The reason it's not so interesting is, because, as pointed out in the comments, any decent optimizing compiler is going to treat those two you wrote as equivalent by the time it finishes optimizing the intermediate representation and generates the final results of the instruction selection/register allocation to produce the final output (machine code). And if you aren't using a decent optimizing compiler, then this sort of microscopic efficiency is probably the last thing you should be worrying about either way.
Variable Scopes
With performance aside, the only concern I'd have with this convention, and I think it's generally a good one to apply liberally, is for languages that don't have a concept of a named constant to distinguish it from a variable.
In those cases, the more variables you introduce to a meaty function, the more intellectual overhead it can have as the number of variables with a relatively wide scope increases, and that can translate to practical burdens in maintenance and debugging in extreme cases. If you imagine a case like this:
some_variable = ...
...
some_other_variable = ...
...
yet_another_variable = ...
(300 lines more code to the function)
... in some function, and you're trying to debug it, then those variables combined with the monstrous size of the function starts to multiply the difficulty of trying to figure out what went wrong. That's a practical concern I've encountered when debugging codebases spanning millions of lines of code written by all sorts of people (including those no longer on the team) where it's not so fun to look at the locals watch window in a debugger and see two pages worth of variables in some monstrous function that appears to be doing something incorrectly (or in one of the functions it calls).
But that's only an issue when it's combined with questionable programming practices like writing functions that span hundreds or thousands of lines of code. In those cases it will often improve everything just focusing on making reasonable-sized functions that perform one clear logical operation and don't have more than one side effect (or none ideally if the function can be programmed as a pure function). If you design your functions reasonably then I wouldn't worry about this at all and favor whatever is readable and easiest to comprehend at a glance and maybe even what is most writable and "pliable" (to make changes to the function easier if you anticipate a future need).
A Pragmatic View on Variable Scopes
So I think a lot of programming concepts can be understood to some degree by just understanding the need to narrow variable scopes. People say avoid global variables like the plague.

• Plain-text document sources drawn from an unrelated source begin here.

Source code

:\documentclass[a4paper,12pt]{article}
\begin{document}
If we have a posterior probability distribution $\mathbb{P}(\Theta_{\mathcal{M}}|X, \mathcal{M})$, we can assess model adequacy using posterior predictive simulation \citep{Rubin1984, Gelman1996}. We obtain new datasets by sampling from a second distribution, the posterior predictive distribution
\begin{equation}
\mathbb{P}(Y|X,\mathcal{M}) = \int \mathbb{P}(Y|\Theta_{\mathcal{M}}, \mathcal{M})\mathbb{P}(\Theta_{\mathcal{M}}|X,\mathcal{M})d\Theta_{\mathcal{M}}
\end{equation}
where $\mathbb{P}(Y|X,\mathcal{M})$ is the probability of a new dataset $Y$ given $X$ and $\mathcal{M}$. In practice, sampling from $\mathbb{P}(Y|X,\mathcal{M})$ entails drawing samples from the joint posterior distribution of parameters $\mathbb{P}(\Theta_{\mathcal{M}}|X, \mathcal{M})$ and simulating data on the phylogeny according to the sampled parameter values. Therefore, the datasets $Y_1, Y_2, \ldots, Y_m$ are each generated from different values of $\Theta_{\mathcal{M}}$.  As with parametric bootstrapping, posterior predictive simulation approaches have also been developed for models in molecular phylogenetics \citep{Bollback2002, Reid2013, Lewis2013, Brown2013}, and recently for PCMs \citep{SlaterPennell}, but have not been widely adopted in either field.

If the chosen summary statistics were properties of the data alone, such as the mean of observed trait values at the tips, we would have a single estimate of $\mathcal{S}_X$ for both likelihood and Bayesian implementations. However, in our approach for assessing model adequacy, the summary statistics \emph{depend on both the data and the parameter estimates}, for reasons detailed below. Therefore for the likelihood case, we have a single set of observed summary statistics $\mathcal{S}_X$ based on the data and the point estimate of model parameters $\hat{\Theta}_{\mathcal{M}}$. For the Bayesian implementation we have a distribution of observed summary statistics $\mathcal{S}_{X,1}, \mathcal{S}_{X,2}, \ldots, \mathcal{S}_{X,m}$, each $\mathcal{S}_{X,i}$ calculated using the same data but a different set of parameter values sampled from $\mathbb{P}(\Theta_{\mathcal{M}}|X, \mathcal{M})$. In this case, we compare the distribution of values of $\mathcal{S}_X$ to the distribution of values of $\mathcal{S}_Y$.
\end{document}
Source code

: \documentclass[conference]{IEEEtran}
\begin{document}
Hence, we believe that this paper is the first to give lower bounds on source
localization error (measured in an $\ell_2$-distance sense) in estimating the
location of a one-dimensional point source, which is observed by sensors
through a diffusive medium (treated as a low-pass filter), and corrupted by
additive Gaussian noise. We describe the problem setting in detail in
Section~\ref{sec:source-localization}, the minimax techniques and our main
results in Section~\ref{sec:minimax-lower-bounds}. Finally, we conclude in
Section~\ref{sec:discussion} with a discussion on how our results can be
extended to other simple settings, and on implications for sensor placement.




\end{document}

We can go into issues with how that shared state can interfere with multithreading and how it makes programs difficult to change and debug, but you can understand a lot of the problems just through the desire to narrow variable scopes. If you have a codebase which spans a hundred thousand lines of code, then a global variable is going to have the scope of a hundred thousands of lines of code for both access and modification, and crudely speaking a hundred thousand ways to go wrong.
At the same time that pragmatic sort of view will find it pointless to make a one-shot program which only spans 100 lines of code with no future need for extension avoid global variables like the plague, since a global here is only going to have 100 lines worth of scope, so to speak. Meanwhile even someone who avoids those like the plague in all contexts might still write a class with member variables (including some superfluous ones for "convenience") whose implementation spans 8,000 lines of code, at which point those variables have a much wider scope than even the global variable in the former example, and this realization could drive someone to design smaller classes and/or reduce the number of superfluous member variables to include as part of the state management for the class (which can also translate to simplified multithreading and all the similar types of benefits of avoiding global variables in some non-trivial codebase).
And finally it'll tend to tempt you to write smaller functions as well, since a variable towards the top of some function spanning 500 lines of code is going to also have a fairly wide scope. So anyway, my only concern when you do this is to not let the scope of those temporary, local variables get too wide. And if they do, then the general answer is not necessarily to avoid those variables but to narrow their scope.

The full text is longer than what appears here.